夏休みを利用して奥州市の「大平洋戦史館」を訪ねた。ここは先の戦争で「地獄の戦場」ともいわれたニューギニアにおいて死後置き去りにされている多くの兵士たちの遺骸、遺骨を探し日本に連れてかえる活動をしている。
活動の中心は戦史館の会長 岩渕宜輝氏。同氏の父親もニューギニア西部の闘いで命を落としたが遺骨はまだみつかっていない。父への思いから、ニューギニアを訪ね夥しい数の遺骨が生活ごみや道路の下に埋もれているのを知り、衝撃をうける。それが活動の出発点だった。日本政府の遺骨収集の実行を促す粘り強い働きかけを行い、活動が広がった。原住民の協力も欠かせない。粘り強い働きかけや救急車の寄付等を通して、はじめは非協力的だった住民とも協力関係が築かれていく。
資料館を案内していただく。展示室には飯盒や水筒、ヘルメット、銃弾、日本語の書かれた瓶のかけらなど1000点を越える遺品が置かれている。遺骨とともに見つかったものである。名前や部隊名が書かれて遺族が見つかればお返ししている。
活動を貫くのは、戦没者にも人権や尊厳はあるという思想。そしてそのことを通して国の戦争責任を鋭く問い詰める。遺骨が還るのは靖国ではなく千鳥ヶ淵戦没者墓苑である。最後の一人の遺骨が還るまで戦争は終わらない。国は戦争の全責任を負わなければならない。政治家は靖国ではなく遺骨が眠る戦地にこそ赴くべきである。岩渕さんはそう語る。

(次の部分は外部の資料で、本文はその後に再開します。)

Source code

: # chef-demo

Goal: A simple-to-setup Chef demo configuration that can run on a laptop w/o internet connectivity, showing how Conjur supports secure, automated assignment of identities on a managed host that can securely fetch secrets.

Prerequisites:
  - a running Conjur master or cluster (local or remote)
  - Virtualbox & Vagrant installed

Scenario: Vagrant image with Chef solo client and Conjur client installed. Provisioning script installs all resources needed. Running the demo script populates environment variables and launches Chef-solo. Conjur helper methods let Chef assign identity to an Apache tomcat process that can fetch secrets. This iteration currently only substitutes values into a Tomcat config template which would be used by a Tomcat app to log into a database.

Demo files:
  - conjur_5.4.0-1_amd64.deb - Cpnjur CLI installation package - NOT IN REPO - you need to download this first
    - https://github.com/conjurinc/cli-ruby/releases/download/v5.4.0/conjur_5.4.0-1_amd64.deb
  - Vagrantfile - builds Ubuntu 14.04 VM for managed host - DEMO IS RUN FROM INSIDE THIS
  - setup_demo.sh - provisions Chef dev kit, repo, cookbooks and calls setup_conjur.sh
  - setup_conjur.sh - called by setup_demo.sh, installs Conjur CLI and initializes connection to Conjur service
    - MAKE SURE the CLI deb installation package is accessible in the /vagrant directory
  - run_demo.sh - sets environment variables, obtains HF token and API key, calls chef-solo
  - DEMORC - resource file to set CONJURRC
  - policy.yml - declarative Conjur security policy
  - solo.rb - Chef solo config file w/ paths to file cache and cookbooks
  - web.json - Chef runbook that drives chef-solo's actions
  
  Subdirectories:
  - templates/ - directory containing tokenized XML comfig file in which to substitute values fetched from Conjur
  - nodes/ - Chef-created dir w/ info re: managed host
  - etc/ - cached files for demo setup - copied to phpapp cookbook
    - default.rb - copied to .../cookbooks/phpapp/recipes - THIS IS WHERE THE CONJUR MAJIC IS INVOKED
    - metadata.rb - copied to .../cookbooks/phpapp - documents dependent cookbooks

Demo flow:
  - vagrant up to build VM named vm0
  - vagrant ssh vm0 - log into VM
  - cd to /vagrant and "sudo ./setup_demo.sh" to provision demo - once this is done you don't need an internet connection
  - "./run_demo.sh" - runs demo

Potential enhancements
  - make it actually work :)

戦史館の合言葉は「忘るまじ」「語り継ごう次の世代へ」「そしてプラスの国際交流を」
附記
*ほぼ1時間、岩渕さんのインパクトのある語りだった。戦争はまだ終わっていない。ほんとうにそう思う。僕の父は海軍軍医としてニューギニアに送られ奇跡的に生き残り、戦後その「おまけの人生」を町医者として生きた。戦史館の岩渕さんは生前の父、渡辺哲夫に何度か会い言葉を交わしたことがあるという。『海軍陸戦隊ジャングルに消ゆ』も読んでいた。その英訳本(The Naval Land Unit that vanished in the jungle)を贈呈し資料のひとつとしてもらうこととした。
*忘れないこと、次の世代に語り継ぐこと、そして国際交流。僕たちにもできることをしていかなければならないと思う。
*「太平洋戦史館」は見渡すばかりの緑の田園のなか、やや小高い地にあるログハウス。中尊寺や毛越寺と遠くない位置にある。戦争やその犠牲者に対する岩渕さんの思いの形は、どこか藤原清衡、基衡、秀衡らの浄土思想と交わるところがあるような気がした。